Turkmenistan and Afghanistan Discuss Collaborative Projects

On March 4th, a large Afghan delegation led by Nooruddin Azizi, Minister of Industry and Trade of Afghanistan, participated in a Turkmen-Afghan business forum and exhibition of Afghan goods in Ashgabat.

Issues discussed included Turkmen-Afghan partnerships in trade, industry, agriculture, transport, communications, and electricity supply. Also on the agenda were oil and gas which alongside textiles, comprise Turkmenistan’s main exports to Afghanistan.

As reported by the Turkmen Foreign Ministry, special attention was paid to the construction of the Turkmenistan-Afghanistan-Pakistan-India (TAPI) gas pipeline and the Turkmenistan-Afghanistan-Pakistan (TAP) high-voltage power transmission line. The group also focused on the establishment of transport routes and in particular, railways from Turkmenistan to Afghanistan.
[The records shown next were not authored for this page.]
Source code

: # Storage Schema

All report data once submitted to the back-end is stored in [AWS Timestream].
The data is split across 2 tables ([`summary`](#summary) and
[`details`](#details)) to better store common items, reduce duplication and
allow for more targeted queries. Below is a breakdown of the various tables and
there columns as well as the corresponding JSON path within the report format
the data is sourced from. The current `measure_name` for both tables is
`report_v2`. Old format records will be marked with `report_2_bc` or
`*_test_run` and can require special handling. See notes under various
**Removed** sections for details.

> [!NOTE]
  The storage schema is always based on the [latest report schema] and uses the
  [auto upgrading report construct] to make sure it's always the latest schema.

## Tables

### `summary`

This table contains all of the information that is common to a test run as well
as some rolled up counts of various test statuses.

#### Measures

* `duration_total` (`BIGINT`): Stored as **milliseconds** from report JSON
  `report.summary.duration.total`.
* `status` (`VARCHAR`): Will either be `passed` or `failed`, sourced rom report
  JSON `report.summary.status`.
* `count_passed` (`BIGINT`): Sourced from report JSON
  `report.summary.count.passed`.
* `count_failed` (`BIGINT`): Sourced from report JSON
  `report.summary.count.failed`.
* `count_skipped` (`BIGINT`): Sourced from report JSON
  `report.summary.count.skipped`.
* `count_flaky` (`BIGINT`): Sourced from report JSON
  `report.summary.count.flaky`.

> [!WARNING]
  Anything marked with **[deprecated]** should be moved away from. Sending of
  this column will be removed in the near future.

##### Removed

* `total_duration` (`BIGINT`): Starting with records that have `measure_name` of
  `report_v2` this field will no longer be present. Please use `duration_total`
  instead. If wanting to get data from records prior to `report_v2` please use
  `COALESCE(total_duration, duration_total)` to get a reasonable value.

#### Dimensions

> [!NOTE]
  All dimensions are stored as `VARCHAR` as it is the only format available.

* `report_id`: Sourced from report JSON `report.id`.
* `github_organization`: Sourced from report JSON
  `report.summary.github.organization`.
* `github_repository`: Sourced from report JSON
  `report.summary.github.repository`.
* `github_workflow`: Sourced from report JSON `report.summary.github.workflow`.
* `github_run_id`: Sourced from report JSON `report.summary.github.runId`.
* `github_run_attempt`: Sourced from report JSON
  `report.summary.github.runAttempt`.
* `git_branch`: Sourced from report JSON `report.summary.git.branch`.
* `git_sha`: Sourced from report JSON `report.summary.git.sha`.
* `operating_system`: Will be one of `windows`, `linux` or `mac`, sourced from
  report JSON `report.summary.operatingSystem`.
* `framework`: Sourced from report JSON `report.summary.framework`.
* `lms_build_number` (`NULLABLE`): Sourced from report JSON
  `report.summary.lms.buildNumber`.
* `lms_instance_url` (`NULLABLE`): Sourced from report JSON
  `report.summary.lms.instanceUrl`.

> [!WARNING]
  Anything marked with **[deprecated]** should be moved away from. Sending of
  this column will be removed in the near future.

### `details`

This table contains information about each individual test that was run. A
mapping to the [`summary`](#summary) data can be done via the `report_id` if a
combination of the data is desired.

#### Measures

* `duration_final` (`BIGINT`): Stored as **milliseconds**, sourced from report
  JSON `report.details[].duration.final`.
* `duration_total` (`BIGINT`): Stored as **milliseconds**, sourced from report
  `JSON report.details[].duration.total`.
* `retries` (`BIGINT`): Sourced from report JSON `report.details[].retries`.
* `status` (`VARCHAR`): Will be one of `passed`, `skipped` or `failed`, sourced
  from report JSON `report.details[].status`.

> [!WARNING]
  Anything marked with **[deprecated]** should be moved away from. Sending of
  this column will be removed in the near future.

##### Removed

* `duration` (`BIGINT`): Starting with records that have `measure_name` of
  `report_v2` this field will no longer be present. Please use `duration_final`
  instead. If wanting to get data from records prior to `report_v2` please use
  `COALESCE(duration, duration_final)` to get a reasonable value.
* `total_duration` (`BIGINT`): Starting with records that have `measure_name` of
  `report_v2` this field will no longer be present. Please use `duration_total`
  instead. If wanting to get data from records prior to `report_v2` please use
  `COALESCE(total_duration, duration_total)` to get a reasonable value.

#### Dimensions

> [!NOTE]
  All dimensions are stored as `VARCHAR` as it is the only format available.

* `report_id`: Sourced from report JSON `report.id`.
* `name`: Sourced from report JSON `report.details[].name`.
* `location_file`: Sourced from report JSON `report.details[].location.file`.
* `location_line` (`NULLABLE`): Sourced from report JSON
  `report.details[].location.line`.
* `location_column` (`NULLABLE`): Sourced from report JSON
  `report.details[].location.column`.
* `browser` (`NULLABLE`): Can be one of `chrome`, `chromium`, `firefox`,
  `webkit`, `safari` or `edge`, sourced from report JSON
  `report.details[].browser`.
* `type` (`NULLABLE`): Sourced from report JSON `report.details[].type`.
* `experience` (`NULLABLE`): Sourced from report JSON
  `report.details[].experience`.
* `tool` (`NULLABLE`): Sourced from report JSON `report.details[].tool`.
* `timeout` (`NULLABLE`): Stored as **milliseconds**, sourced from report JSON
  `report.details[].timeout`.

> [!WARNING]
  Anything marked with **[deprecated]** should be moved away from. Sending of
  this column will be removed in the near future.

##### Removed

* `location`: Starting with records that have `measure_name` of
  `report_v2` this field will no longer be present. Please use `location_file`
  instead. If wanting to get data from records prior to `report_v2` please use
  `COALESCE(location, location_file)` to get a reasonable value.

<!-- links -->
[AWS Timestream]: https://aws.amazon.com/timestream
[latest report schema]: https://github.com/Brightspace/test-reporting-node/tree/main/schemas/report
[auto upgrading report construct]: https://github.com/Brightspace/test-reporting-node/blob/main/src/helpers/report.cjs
Azizi emphasized the desire of the Afghan business sector to further increase trade with Turkmenistan, develop Afghanistan’s infrastructure, and exploit the transit potential of both countries.

Afghan TOLOnews, quoting Mergen Gurdov, head of the Chamber of Commerce and Industry of Turkmenistan, reported that in 2023, trade between Turkmenistan and Afghanistan generated $457 million and this January alone, $46 million.

The agro-industrial sector was cited as a promising field for Turkmen-Afghan cooperation, with the Turkmen Foreign Ministry raising the issue of transboundary water resources.
Turkmenistan insists that the use of water involves cooperation with neighboring countries, conducted in accordance with international law, and based on principles of mutual respect and in the spirit of traditional good neighborliness.

Afghan Minister Azizi pledged that regarding the use of transboundary water resources and construction of water facilities to further the prosperity of his people, Kabul will honour principles of mutual consent and respect for neighboring countries, especially Turkmenistan, with whom Afghanistan has long maintained an amicable relationship.

The issue came to the fore last month following Afghanistan’s announcement that construction has begun on the second phase of the Qosh Tepa Canal; a project prioritized by the Taliban- led government since early 2022.

By diverting water from the Amu Darya River, the canal will convert 550,000 hectares of desert into farmland in northern Afghanistan, but could also have an adverse effect on agriculture in downstream Uzbekistan and Turkmenistan.